From EMPA / IMPERIAL COLLEGE LONDON
Mirko Kovac has been awarded an ERC Consolidator Grant from Horizon Europe, the EU’s key funding program for research and innovation. Kovac, a researcher at both Empa, the Swiss Federal Laboratories for Materials Science and Technology, and Imperial College London, is designing metamorphic drones for use in complex environments like the arctic.

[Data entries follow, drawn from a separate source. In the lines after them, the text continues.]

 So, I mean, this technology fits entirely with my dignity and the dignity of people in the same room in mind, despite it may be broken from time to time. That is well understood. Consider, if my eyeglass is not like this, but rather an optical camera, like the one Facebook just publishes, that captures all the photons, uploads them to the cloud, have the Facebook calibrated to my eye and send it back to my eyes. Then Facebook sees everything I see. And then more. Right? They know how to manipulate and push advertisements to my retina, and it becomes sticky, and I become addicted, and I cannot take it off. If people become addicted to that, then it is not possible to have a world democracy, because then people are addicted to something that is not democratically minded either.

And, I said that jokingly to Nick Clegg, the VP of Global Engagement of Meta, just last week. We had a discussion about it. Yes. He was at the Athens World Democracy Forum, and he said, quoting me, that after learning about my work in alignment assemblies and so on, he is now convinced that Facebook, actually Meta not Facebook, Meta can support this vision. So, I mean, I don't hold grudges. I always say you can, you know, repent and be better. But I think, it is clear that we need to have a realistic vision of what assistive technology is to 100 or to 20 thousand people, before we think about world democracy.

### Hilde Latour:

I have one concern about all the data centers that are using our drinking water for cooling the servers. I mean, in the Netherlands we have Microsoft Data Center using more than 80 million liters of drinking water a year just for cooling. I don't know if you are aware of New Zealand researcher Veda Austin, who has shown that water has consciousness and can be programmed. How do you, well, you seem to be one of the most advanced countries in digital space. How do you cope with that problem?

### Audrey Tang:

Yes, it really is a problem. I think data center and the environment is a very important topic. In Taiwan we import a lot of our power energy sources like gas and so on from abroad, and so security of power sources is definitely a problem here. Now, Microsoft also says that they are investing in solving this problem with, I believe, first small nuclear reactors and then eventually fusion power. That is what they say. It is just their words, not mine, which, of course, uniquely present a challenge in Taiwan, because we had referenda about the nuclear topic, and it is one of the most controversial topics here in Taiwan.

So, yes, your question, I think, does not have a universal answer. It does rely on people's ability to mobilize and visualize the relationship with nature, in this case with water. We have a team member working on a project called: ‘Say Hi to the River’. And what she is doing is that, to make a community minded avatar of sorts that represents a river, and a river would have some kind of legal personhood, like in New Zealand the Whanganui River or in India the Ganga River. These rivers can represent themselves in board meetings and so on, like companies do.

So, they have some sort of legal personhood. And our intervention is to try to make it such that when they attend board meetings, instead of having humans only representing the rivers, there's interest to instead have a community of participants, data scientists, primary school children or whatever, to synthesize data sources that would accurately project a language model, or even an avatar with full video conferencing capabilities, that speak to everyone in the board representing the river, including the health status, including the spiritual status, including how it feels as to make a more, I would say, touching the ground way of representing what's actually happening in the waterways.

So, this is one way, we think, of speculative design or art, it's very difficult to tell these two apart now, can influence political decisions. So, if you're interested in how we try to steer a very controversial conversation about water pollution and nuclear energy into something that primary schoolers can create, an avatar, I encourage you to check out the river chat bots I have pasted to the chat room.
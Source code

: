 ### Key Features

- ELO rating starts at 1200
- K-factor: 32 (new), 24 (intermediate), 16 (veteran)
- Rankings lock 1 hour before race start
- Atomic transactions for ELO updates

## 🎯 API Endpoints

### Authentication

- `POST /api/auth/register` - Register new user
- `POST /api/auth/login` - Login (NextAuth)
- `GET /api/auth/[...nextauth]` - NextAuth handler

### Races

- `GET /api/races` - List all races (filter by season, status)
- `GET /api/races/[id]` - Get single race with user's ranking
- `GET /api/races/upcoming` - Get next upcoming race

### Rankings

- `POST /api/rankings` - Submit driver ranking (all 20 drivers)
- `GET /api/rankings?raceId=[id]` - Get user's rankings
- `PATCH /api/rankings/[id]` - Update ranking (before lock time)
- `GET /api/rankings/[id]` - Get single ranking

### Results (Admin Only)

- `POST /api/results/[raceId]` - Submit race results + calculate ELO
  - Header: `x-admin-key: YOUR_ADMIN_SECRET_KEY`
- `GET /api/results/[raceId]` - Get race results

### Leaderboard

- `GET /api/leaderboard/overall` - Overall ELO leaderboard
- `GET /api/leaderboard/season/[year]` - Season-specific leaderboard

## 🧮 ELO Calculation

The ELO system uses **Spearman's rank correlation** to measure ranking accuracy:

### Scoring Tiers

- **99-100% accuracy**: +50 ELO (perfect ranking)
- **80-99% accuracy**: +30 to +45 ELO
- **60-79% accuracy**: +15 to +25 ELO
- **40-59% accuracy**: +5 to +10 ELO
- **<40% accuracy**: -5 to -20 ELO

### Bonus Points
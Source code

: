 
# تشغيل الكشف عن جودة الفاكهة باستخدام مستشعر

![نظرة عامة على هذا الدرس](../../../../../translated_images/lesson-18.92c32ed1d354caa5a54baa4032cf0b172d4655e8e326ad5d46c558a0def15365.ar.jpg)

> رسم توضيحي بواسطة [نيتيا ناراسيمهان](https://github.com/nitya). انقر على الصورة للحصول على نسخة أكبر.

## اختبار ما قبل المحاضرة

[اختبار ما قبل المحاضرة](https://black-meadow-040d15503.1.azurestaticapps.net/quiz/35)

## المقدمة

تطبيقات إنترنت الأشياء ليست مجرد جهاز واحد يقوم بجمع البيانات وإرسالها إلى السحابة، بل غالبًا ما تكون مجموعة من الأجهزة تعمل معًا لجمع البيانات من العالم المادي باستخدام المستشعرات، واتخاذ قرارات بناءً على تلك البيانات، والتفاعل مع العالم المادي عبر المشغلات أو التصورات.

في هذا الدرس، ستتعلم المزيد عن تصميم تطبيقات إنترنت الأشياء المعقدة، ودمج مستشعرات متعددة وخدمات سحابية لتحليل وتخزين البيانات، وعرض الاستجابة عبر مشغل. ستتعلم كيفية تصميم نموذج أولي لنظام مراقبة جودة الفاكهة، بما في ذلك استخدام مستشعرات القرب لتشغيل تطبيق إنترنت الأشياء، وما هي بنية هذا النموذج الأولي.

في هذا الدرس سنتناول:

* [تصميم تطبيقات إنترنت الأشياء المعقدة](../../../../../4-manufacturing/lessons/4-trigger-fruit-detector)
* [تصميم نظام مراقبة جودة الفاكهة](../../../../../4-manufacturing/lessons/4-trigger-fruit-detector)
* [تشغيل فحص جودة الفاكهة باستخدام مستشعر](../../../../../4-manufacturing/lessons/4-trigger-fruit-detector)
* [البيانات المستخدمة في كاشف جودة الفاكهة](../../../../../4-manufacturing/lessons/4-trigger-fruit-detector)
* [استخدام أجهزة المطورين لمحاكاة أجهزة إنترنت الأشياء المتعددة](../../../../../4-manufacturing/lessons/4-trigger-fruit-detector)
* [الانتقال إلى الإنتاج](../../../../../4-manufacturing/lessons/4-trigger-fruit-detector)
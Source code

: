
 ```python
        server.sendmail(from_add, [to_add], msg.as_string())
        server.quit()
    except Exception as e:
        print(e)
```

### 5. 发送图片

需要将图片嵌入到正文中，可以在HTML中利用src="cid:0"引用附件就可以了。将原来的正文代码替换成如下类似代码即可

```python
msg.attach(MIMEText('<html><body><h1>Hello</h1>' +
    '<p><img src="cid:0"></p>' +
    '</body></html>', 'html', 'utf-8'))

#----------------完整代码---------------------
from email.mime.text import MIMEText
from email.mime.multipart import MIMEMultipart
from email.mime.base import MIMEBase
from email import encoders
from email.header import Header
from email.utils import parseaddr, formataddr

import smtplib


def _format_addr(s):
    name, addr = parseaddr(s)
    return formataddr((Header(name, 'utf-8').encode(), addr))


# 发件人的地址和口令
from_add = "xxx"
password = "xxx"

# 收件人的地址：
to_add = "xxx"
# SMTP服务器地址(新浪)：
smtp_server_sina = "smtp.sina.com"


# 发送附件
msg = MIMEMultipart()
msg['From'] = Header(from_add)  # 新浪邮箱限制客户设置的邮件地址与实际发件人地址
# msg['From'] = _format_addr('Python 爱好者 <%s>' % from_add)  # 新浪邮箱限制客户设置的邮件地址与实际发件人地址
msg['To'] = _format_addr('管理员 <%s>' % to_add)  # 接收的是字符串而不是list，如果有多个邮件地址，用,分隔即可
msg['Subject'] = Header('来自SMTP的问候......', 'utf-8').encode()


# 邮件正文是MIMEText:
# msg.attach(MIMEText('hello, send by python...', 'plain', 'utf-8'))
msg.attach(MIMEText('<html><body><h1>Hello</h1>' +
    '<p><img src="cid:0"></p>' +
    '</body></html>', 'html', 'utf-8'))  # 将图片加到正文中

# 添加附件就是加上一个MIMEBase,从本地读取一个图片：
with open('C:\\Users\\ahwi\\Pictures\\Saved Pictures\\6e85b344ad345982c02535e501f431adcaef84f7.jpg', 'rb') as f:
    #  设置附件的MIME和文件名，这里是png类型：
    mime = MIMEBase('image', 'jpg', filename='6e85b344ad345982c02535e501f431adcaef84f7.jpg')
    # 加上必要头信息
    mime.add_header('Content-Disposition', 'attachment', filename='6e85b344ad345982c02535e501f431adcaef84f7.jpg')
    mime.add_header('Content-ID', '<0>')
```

ERC Consolidator Grants are awarded by the European Research Council (ERC) to researchers with a scientific track record showing great promise and an excellent research proposal and provide funding of two million Euro for a period of five years. Mirko Kovac is designing metamorphic drones for use in complex environments at Empa’s Materials and Technology Center of Robotics and the Department of Aeronautics at Imperial College London. His project, ProteusDrone, will establish a new field of soft drones that can change their body shape, similar to the Greek shape-shifting sea god, Proteus. It could allow drones to be used in challenging (and changing) environments such as the arctic to study climate change. “Aerial robots can readily observe the environment through the air but they cannot move underwater or on the water surface to collect valuable environmental data”, says Kovac, adding that while some bi-modal aerial/aquatic vehicles exist, none have demonstrated a complete mission cycle with energy-efficient locomotion in air, in water and on the water surface. The project aims to provide fundamental scientific advances in mobile robotics and deliver the technological basis for substantial impact with robotic sensing tools for hard-to-reach aquatic environments.
“This grant is a wonderful support that will leverage previous work in robot metamorphosis and allow my team to develop a technological step change”, says Kovac who will work with international experts in computer vision and evolutionary biology. A potential field of application for shape-shifting drones is sustainability robotics where multi-modal robots can collect data in vulnerable environments such as the arctic to study climate change.